■ **Requirement**: Please output exactly the part of the records below that opens with the line containing "Generally, when categorizing" and closes with the line containing "HIDS monitor all", both lines included, and nothing else.

Source texts of formatted documents:
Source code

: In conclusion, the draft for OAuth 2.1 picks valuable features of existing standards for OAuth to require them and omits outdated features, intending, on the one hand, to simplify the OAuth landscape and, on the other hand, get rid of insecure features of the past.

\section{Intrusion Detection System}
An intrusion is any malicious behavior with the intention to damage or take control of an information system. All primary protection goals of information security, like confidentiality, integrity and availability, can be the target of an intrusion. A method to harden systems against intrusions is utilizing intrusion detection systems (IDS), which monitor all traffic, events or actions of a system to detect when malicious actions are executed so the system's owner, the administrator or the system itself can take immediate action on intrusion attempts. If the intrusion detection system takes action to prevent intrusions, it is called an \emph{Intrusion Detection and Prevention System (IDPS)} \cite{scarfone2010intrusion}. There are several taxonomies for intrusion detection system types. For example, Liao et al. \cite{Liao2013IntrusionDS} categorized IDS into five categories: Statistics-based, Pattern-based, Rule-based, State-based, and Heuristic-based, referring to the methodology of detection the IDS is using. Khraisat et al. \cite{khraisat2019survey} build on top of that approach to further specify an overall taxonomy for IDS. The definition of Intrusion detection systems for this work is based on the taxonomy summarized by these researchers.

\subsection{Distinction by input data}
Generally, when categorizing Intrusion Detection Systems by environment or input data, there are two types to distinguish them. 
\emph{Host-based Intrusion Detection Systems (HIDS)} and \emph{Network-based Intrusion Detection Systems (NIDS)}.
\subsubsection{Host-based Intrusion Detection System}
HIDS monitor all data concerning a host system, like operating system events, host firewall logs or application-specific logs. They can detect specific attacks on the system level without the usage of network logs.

...

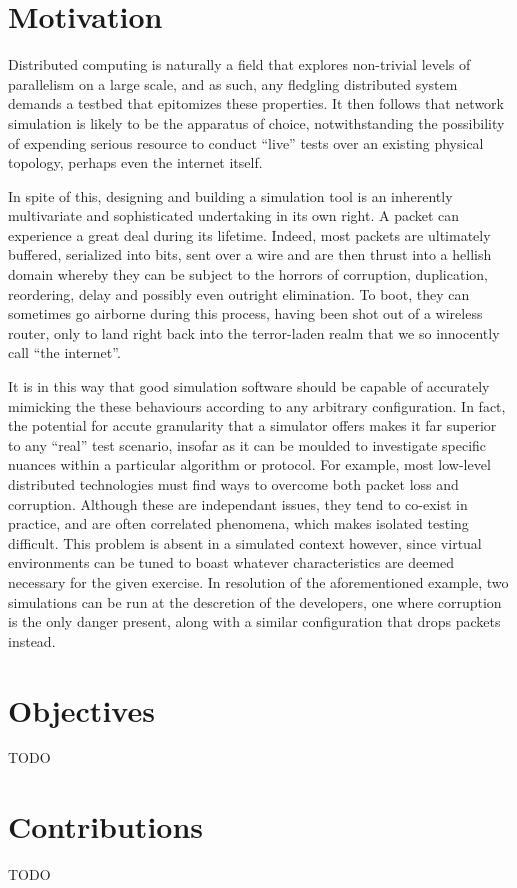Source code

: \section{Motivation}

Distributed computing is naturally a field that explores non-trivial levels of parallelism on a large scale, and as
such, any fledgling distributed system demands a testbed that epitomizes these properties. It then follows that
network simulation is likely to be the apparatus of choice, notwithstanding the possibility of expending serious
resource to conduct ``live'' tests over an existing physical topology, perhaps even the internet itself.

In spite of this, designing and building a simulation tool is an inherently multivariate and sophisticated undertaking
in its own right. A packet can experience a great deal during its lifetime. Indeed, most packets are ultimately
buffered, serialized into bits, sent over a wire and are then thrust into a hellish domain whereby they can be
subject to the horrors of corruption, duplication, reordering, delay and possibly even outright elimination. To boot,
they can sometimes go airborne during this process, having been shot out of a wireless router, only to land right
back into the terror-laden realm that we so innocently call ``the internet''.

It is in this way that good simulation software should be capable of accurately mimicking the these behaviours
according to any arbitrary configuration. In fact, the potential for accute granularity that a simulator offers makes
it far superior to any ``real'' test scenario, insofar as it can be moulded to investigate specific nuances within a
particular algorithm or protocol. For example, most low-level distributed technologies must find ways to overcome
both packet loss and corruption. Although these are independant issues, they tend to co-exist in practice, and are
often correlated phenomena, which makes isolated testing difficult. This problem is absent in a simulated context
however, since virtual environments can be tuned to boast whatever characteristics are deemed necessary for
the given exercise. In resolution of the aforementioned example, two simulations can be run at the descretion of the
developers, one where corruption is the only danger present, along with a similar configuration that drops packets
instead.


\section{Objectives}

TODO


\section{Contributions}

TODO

...

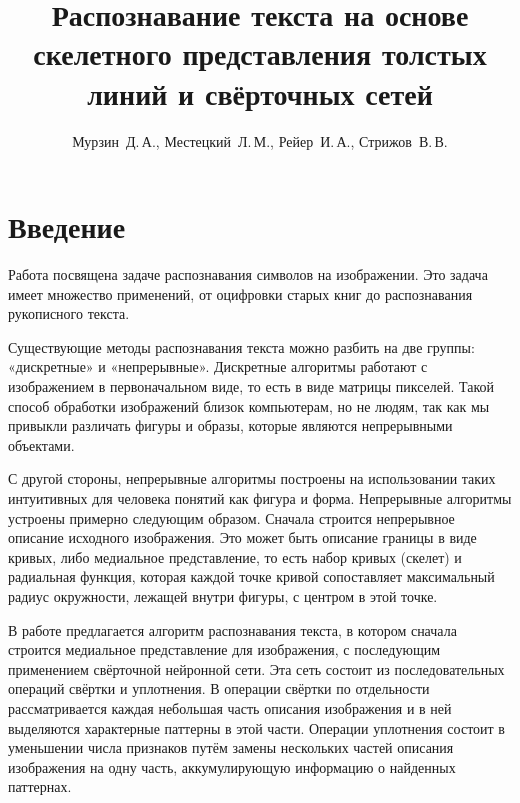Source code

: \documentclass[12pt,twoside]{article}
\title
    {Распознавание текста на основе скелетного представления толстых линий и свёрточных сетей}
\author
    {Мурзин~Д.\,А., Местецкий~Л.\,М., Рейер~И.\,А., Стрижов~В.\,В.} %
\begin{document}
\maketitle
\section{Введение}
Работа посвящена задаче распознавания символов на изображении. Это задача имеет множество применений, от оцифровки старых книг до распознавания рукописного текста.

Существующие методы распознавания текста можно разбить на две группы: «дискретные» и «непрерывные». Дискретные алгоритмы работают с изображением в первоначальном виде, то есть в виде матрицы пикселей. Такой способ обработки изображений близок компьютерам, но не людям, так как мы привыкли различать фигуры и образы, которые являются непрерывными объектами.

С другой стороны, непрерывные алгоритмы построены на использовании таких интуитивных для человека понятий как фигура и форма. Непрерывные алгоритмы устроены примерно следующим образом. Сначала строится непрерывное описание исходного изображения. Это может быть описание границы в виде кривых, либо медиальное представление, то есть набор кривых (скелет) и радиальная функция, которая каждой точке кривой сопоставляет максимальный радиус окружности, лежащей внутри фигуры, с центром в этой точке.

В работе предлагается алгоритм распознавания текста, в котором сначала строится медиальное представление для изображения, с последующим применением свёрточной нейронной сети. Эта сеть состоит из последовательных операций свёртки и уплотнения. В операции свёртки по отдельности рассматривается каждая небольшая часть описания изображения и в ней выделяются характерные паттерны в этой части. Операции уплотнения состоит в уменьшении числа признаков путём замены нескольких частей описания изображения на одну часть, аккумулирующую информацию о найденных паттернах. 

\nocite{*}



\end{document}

■ **Result for this exercise**:
Generally, when categorizing Intrusion Detection Systems by environment or input data, there are two types to distinguish them. 
\emph{Host-based Intrusion Detection Systems (HIDS)} and \emph{Network-based Intrusion Detection Systems (NIDS)}.
\subsubsection{Host-based Intrusion Detection System}
HIDS monitor all data concerning a host system, like operating system events, host firewall logs or application-specific logs. They can detect specific attacks on the system level without the usage of network logs.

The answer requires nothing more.